▶ [PROBLEM TO WORK ON] If a line of the material contains "runs", copy it.

▶ [MATERIAL PROVIDED]
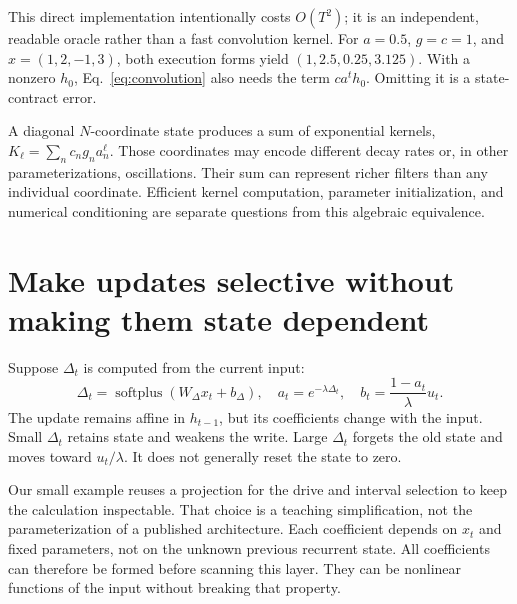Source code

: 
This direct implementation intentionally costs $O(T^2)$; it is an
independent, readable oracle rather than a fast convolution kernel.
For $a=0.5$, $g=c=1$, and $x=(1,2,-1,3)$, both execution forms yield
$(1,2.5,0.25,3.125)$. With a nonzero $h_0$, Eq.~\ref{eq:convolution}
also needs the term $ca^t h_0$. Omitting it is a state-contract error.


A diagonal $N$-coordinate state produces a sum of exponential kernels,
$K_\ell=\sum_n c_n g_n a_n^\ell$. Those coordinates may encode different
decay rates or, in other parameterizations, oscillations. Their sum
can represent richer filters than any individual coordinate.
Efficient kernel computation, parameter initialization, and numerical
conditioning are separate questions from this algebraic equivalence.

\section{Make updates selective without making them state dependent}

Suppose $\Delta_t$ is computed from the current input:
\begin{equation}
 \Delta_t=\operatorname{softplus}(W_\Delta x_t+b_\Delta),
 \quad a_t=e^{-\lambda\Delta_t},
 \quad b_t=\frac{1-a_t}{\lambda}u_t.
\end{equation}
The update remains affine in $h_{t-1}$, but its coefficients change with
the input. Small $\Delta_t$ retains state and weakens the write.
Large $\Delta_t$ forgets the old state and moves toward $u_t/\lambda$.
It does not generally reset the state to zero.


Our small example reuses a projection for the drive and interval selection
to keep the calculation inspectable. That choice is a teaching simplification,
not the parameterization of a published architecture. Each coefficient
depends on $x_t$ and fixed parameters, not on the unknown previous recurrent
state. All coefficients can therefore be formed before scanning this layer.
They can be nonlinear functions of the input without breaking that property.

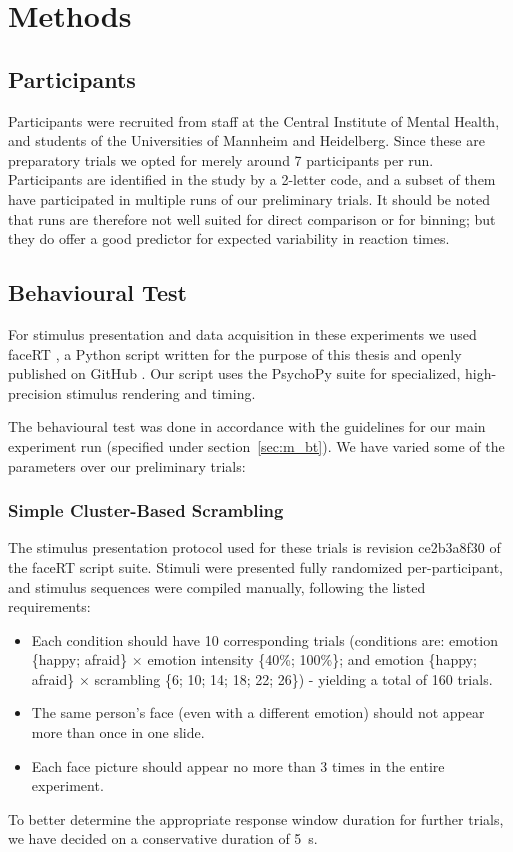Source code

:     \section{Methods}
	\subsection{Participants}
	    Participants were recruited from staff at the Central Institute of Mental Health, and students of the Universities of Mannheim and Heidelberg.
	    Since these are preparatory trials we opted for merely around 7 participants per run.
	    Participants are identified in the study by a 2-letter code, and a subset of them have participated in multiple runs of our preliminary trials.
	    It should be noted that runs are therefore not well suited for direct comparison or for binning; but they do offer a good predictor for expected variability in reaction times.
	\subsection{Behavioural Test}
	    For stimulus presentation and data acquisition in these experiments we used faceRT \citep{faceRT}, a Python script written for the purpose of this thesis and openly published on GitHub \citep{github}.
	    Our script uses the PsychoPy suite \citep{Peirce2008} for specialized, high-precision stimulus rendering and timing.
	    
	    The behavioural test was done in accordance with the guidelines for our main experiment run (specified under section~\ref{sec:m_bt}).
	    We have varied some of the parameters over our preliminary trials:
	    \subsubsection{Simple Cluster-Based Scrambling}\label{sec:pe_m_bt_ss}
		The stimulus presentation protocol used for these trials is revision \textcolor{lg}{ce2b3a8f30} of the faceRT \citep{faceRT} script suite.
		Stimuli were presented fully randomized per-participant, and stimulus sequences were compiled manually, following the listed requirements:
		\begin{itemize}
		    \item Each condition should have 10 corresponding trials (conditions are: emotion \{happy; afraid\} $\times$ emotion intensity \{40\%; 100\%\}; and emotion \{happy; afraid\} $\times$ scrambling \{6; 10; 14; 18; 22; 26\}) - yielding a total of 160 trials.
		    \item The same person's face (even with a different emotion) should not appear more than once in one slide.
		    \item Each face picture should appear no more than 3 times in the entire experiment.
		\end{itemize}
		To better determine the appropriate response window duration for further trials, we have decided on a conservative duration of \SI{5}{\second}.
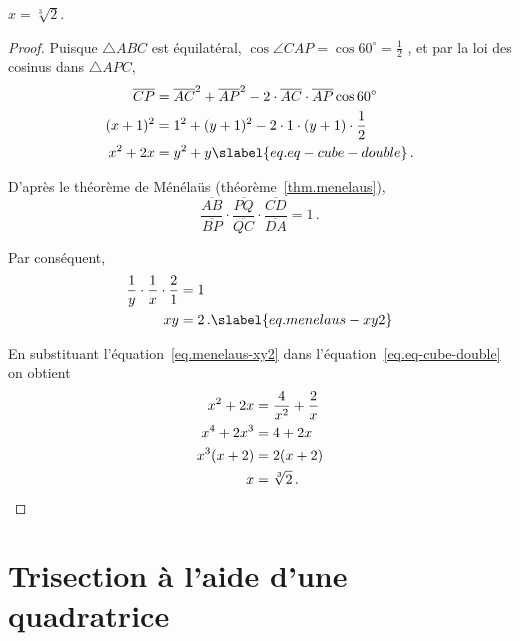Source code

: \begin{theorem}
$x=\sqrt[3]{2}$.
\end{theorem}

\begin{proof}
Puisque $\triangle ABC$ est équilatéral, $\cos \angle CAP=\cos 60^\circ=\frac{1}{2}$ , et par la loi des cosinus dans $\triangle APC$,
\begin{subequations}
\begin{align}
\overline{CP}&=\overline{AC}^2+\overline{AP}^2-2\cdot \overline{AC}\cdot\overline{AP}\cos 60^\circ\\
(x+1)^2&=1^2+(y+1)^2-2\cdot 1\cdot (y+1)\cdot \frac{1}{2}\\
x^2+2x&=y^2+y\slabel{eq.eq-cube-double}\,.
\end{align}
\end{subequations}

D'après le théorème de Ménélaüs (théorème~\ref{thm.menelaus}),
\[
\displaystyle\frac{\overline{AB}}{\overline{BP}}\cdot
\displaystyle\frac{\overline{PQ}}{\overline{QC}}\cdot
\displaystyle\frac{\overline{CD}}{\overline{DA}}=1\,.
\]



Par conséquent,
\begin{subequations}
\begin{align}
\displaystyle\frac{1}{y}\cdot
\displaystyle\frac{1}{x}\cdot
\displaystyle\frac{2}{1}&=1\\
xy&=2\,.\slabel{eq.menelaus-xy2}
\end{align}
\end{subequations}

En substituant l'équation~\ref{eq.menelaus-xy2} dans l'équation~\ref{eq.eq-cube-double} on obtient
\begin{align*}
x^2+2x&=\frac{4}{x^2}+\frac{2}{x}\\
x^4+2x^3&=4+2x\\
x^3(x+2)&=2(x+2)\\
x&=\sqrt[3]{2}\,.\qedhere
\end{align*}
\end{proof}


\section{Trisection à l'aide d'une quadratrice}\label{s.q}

...

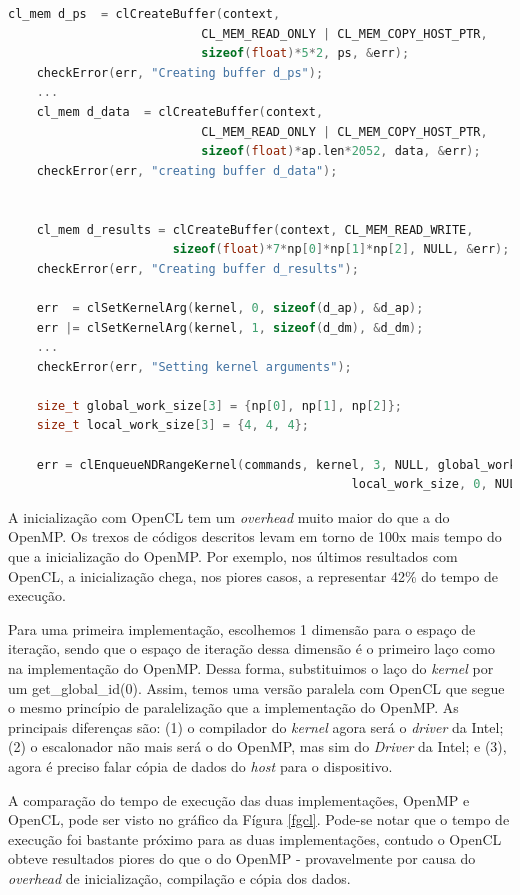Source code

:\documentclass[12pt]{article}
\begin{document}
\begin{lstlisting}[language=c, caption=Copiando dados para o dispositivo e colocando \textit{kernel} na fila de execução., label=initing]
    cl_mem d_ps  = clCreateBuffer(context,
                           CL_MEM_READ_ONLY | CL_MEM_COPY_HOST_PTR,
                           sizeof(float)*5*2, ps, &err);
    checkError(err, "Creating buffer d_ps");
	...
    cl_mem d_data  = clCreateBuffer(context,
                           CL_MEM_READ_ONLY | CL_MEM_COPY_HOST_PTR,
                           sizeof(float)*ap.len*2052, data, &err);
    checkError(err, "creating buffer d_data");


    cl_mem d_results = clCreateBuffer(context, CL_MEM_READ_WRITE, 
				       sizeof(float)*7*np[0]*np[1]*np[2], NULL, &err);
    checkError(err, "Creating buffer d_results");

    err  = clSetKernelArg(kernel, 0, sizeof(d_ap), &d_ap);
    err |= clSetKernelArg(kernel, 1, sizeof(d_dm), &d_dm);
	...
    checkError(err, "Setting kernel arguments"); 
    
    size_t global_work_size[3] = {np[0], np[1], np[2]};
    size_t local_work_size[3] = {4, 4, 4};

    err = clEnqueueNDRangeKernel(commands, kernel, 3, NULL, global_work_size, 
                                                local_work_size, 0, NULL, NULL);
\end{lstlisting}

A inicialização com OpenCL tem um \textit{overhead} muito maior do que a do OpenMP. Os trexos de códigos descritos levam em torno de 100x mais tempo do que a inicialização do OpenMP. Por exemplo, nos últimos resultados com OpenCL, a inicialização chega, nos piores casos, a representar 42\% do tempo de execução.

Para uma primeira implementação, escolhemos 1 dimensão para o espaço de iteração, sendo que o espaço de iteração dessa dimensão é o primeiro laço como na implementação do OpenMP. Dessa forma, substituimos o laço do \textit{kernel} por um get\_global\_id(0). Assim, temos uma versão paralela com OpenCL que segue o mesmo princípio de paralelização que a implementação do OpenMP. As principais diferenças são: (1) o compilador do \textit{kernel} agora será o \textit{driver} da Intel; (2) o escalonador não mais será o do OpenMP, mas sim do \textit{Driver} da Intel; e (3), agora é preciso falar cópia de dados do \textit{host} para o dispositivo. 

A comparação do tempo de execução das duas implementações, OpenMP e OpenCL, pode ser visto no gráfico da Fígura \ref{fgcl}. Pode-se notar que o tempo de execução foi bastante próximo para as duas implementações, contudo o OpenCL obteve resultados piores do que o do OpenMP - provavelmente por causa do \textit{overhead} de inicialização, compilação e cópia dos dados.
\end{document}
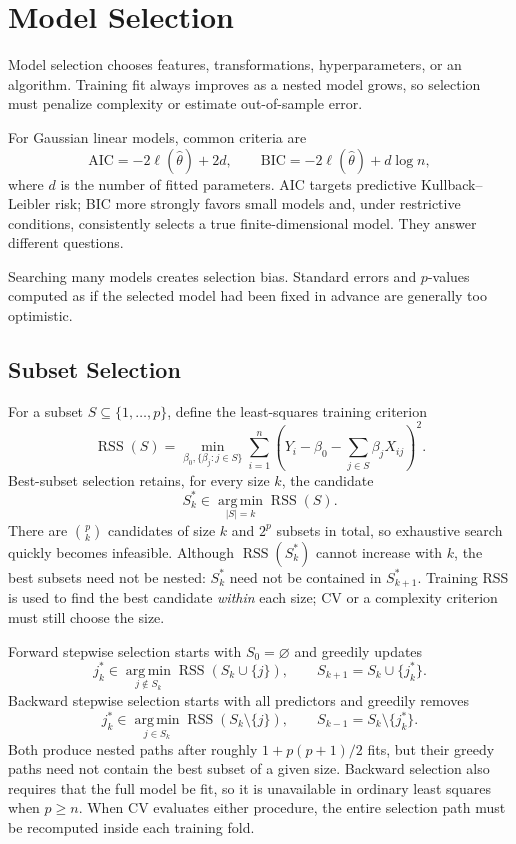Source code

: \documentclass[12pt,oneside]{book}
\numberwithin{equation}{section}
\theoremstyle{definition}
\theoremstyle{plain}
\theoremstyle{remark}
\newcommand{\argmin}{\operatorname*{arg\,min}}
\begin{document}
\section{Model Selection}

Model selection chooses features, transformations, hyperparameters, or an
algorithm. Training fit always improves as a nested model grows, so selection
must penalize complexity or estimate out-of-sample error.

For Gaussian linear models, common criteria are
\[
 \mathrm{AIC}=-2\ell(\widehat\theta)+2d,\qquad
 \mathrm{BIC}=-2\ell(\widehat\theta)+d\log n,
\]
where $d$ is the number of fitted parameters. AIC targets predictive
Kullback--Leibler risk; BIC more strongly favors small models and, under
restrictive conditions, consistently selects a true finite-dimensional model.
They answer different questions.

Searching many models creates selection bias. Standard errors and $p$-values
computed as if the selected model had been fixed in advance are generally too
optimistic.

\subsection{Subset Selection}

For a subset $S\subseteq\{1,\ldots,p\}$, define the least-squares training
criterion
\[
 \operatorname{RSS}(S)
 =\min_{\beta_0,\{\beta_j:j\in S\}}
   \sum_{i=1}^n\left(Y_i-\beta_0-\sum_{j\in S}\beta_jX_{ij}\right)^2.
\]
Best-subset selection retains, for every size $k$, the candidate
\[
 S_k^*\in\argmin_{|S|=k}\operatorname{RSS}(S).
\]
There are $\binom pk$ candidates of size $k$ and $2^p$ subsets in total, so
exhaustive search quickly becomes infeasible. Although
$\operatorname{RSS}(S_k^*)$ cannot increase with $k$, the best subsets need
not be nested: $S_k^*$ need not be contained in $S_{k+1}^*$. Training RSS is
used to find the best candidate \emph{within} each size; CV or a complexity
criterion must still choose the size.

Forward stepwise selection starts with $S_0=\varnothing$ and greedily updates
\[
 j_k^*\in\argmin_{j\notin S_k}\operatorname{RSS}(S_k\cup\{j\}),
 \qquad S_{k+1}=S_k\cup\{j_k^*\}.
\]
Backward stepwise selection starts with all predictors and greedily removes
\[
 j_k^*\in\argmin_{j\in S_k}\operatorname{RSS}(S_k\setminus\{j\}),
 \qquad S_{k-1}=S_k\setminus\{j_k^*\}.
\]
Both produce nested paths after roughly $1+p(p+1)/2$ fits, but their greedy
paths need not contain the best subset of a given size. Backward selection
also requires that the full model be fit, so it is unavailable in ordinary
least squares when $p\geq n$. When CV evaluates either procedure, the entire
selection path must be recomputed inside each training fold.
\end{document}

...

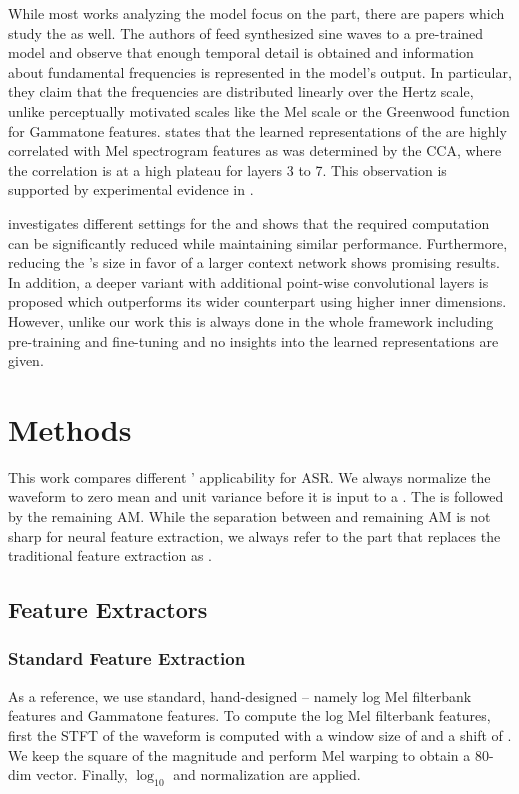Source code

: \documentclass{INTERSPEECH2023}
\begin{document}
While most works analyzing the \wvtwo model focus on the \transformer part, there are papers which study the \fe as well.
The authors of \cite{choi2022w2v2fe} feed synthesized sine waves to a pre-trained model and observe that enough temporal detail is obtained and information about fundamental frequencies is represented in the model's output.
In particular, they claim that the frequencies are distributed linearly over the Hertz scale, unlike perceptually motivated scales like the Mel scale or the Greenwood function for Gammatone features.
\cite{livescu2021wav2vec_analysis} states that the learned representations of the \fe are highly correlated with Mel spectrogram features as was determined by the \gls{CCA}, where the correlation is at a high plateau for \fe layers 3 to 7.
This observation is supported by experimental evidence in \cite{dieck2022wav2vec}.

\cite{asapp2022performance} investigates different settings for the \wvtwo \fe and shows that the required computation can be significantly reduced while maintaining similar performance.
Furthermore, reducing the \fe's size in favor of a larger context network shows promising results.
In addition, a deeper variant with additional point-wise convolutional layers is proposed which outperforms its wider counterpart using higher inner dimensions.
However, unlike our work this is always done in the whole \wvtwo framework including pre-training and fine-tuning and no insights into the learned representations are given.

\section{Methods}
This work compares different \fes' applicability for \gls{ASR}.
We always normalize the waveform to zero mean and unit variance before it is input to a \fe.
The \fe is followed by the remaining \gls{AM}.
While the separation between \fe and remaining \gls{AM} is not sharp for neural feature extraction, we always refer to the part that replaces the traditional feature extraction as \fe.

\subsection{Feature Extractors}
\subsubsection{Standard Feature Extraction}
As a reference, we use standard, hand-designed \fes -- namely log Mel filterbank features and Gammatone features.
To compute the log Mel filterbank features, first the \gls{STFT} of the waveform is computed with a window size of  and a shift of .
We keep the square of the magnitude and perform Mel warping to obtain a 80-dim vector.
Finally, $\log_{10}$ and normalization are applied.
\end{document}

▶ [TASK OUTPUT]
	    Participants are identified in the study by a 2-letter code, and a subset of them have participated in multiple runs of our preliminary trials.
	    It should be noted that runs are therefore not well suited for direct comparison or for binning; but they do offer a good predictor for expected variability in reaction times.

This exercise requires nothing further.